* **Directions for this task**
The records below are to be quoted in full; please keep every word exact.

++++++++++

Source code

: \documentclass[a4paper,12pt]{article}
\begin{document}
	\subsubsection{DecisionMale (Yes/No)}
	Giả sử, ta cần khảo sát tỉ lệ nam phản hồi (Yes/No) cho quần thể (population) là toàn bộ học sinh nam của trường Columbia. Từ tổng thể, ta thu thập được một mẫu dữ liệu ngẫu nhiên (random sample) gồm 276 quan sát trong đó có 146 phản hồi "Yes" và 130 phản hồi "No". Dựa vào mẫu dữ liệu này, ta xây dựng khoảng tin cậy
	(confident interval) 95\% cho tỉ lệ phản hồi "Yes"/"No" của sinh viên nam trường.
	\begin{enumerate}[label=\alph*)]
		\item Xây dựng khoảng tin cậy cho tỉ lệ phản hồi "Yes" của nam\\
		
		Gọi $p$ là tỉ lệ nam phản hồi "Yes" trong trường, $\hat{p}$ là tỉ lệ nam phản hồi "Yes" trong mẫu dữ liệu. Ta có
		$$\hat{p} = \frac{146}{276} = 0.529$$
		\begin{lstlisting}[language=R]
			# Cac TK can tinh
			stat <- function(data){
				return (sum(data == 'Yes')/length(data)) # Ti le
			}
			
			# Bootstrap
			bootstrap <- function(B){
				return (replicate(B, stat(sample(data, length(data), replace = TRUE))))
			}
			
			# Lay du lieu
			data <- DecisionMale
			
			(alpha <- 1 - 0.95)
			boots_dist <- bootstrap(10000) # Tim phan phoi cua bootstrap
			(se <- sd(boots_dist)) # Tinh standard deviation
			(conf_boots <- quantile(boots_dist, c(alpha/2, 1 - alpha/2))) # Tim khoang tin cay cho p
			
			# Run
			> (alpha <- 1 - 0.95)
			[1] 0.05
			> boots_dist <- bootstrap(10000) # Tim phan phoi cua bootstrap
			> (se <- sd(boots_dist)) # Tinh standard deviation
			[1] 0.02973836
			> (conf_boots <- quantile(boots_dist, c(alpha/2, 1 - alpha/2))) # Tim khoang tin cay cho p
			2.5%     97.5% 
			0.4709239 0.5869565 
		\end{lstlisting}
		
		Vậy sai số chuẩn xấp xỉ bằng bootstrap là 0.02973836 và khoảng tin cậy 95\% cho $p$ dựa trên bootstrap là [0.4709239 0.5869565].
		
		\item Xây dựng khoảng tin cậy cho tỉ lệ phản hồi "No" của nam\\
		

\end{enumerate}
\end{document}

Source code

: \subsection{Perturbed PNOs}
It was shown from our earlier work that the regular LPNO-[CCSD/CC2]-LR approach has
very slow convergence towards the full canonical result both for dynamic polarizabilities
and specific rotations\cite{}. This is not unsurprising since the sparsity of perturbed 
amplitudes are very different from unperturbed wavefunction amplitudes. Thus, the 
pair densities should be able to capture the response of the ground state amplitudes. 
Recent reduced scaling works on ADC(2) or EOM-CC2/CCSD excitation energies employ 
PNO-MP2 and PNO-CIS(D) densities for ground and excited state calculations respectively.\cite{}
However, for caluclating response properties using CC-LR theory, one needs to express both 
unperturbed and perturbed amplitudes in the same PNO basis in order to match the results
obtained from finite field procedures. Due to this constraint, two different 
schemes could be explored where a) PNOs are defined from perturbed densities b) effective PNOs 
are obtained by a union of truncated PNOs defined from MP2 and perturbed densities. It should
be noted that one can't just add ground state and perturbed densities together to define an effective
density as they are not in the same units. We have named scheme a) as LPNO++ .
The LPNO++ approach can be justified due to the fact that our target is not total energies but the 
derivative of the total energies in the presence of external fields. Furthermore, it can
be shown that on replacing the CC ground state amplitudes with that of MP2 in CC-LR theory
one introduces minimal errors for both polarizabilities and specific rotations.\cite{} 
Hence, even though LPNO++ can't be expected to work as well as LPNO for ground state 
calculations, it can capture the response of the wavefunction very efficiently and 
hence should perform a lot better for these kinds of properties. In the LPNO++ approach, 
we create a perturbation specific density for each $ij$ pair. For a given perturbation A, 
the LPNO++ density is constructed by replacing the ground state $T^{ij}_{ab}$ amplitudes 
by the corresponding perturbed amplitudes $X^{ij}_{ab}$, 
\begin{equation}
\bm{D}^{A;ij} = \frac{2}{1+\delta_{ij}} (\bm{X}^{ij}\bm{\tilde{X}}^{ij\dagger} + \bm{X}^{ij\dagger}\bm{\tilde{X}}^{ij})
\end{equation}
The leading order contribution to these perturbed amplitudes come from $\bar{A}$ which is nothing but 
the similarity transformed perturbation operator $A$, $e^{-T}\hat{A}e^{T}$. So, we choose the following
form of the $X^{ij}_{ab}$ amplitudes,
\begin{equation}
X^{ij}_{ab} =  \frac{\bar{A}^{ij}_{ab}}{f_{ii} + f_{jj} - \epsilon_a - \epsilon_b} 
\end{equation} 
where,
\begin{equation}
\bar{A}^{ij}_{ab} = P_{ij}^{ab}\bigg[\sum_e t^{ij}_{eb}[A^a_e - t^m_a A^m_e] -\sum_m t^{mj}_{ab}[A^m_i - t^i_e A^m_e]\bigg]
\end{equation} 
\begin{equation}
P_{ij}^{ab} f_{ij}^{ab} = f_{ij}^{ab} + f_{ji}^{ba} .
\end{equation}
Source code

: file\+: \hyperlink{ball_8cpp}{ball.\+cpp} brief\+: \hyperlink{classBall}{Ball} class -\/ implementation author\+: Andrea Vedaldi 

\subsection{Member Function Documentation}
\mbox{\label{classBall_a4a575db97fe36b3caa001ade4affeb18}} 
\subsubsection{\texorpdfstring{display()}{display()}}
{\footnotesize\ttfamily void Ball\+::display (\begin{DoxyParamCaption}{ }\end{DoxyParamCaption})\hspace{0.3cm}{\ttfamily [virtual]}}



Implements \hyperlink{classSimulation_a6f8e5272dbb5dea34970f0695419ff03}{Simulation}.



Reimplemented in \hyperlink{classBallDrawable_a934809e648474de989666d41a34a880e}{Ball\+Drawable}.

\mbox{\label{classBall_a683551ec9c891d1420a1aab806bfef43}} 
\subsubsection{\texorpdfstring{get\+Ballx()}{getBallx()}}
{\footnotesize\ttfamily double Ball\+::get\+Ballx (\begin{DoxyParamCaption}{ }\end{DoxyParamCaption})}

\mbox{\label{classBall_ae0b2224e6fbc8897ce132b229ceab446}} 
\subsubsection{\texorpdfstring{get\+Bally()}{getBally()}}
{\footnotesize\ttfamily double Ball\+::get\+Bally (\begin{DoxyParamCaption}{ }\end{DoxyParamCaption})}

++++++++++

* **Response for this exercise**
Source code

: \documentclass[a4paper,12pt]{article}
\begin{document}
	\subsubsection{DecisionMale (Yes/No)}
	Giả sử, ta cần khảo sát tỉ lệ nam phản hồi (Yes/No) cho quần thể (population) là toàn bộ học sinh nam của trường Columbia. Từ tổng thể, ta thu thập được một mẫu dữ liệu ngẫu nhiên (random sample) gồm 276 quan sát trong đó có 146 phản hồi "Yes" và 130 phản hồi "No". Dựa vào mẫu dữ liệu này, ta xây dựng khoảng tin cậy
	(confident interval) 95\% cho tỉ lệ phản hồi "Yes"/"No" của sinh viên nam trường.
	\begin{enumerate}[label=\alph*)]
		\item Xây dựng khoảng tin cậy cho tỉ lệ phản hồi "Yes" của nam\\
		
		Gọi $p$ là tỉ lệ nam phản hồi "Yes" trong trường, $\hat{p}$ là tỉ lệ nam phản hồi "Yes" trong mẫu dữ liệu. Ta có
		$$\hat{p} = \frac{146}{276} = 0.529$$
		\begin{lstlisting}[language=R]
			# Cac TK can tinh
			stat <- function(data){
				return (sum(data == 'Yes')/length(data)) # Ti le
			}
			
			# Bootstrap
			bootstrap <- function(B){
				return (replicate(B, stat(sample(data, length(data), replace = TRUE))))
			}
			
			# Lay du lieu
			data <- DecisionMale
			
			(alpha <- 1 - 0.95)
			boots_dist <- bootstrap(10000) # Tim phan phoi cua bootstrap
			(se <- sd(boots_dist)) # Tinh standard deviation
			(conf_boots <- quantile(boots_dist, c(alpha/2, 1 - alpha/2))) # Tim khoang tin cay cho p
			
			# Run
			> (alpha <- 1 - 0.95)
			[1] 0.05
			> boots_dist <- bootstrap(10000) # Tim phan phoi cua bootstrap
			> (se <- sd(boots_dist)) # Tinh standard deviation
			[1] 0.02973836
			> (conf_boots <- quantile(boots_dist, c(alpha/2, 1 - alpha/2))) # Tim khoang tin cay cho p
			2.5%     97.5% 
			0.4709239 0.5869565 
		\end{lstlisting}
		
		Vậy sai số chuẩn xấp xỉ bằng bootstrap là 0.02973836 và khoảng tin cậy 95\% cho $p$ dựa trên bootstrap là [0.4709239 0.5869565].
		
		\item Xây dựng khoảng tin cậy cho tỉ lệ phản hồi "No" của nam\\
		

\end{enumerate}
\end{document}

Source code

: \subsection{Perturbed PNOs}
It was shown from our earlier work that the regular LPNO-[CCSD/CC2]-LR approach has
very slow convergence towards the full canonical result both for dynamic polarizabilities
and specific rotations\cite{}. This is not unsurprising since the sparsity of perturbed 
amplitudes are very different from unperturbed wavefunction amplitudes. Thus, the 
pair densities should be able to capture the response of the ground state amplitudes. 
Recent reduced scaling works on ADC(2) or EOM-CC2/CCSD excitation energies employ 
PNO-MP2 and PNO-CIS(D) densities for ground and excited state calculations respectively.\cite{}
However, for caluclating response properties using CC-LR theory, one needs to express both 
unperturbed and perturbed amplitudes in the same PNO basis in order to match the results
obtained from finite field procedures. Due to this constraint, two different 
schemes could be explored where a) PNOs are defined from perturbed densities b) effective PNOs 
are obtained by a union of truncated PNOs defined from MP2 and perturbed densities. It should
be noted that one can't just add ground state and perturbed densities together to define an effective
density as they are not in the same units. We have named scheme a) as LPNO++ .
The LPNO++ approach can be justified due to the fact that our target is not total energies but the 
derivative of the total energies in the presence of external fields. Furthermore, it can
be shown that on replacing the CC ground state amplitudes with that of MP2 in CC-LR theory
one introduces minimal errors for both polarizabilities and specific rotations.\cite{} 
Hence, even though LPNO++ can't be expected to work as well as LPNO for ground state 
calculations, it can capture the response of the wavefunction very efficiently and 
hence should perform a lot better for these kinds of properties. In the LPNO++ approach, 
we create a perturbation specific density for each $ij$ pair. For a given perturbation A, 
the LPNO++ density is constructed by replacing the ground state $T^{ij}_{ab}$ amplitudes 
by the corresponding perturbed amplitudes $X^{ij}_{ab}$, 
\begin{equation}
\bm{D}^{A;ij} = \frac{2}{1+\delta_{ij}} (\bm{X}^{ij}\bm{\tilde{X}}^{ij\dagger} + \bm{X}^{ij\dagger}\bm{\tilde{X}}^{ij})
\end{equation}
The leading order contribution to these perturbed amplitudes come from $\bar{A}$ which is nothing but 
the similarity transformed perturbation operator $A$, $e^{-T}\hat{A}e^{T}$. So, we choose the following
form of the $X^{ij}_{ab}$ amplitudes,
\begin{equation}
X^{ij}_{ab} =  \frac{\bar{A}^{ij}_{ab}}{f_{ii} + f_{jj} - \epsilon_a - \epsilon_b} 
\end{equation} 
where,
\begin{equation}
\bar{A}^{ij}_{ab} = P_{ij}^{ab}\bigg[\sum_e t^{ij}_{eb}[A^a_e - t^m_a A^m_e] -\sum_m t^{mj}_{ab}[A^m_i - t^i_e A^m_e]\bigg]
\end{equation} 
\begin{equation}
P_{ij}^{ab} f_{ij}^{ab} = f_{ij}^{ab} + f_{ji}^{ba} .
\end{equation}
Source code

: file\+: \hyperlink{ball_8cpp}{ball.\+cpp} brief\+: \hyperlink{classBall}{Ball} class -\/ implementation author\+: Andrea Vedaldi 

\subsection{Member Function Documentation}
\mbox{\label{classBall_a4a575db97fe36b3caa001ade4affeb18}} 
\subsubsection{\texorpdfstring{display()}{display()}}
{\footnotesize\ttfamily void Ball\+::display (\begin{DoxyParamCaption}{ }\end{DoxyParamCaption})\hspace{0.3cm}{\ttfamily [virtual]}}



Implements \hyperlink{classSimulation_a6f8e5272dbb5dea34970f0695419ff03}{Simulation}.



Reimplemented in \hyperlink{classBallDrawable_a934809e648474de989666d41a34a880e}{Ball\+Drawable}.

\mbox{\label{classBall_a683551ec9c891d1420a1aab806bfef43}} 
\subsubsection{\texorpdfstring{get\+Ballx()}{getBallx()}}
{\footnotesize\ttfamily double Ball\+::get\+Ballx (\begin{DoxyParamCaption}{ }\end{DoxyParamCaption})}

\mbox{\label{classBall_ae0b2224e6fbc8897ce132b229ceab446}} 
\subsubsection{\texorpdfstring{get\+Bally()}{getBally()}}
{\footnotesize\ttfamily double Ball\+::get\+Bally (\begin{DoxyParamCaption}{ }\end{DoxyParamCaption})}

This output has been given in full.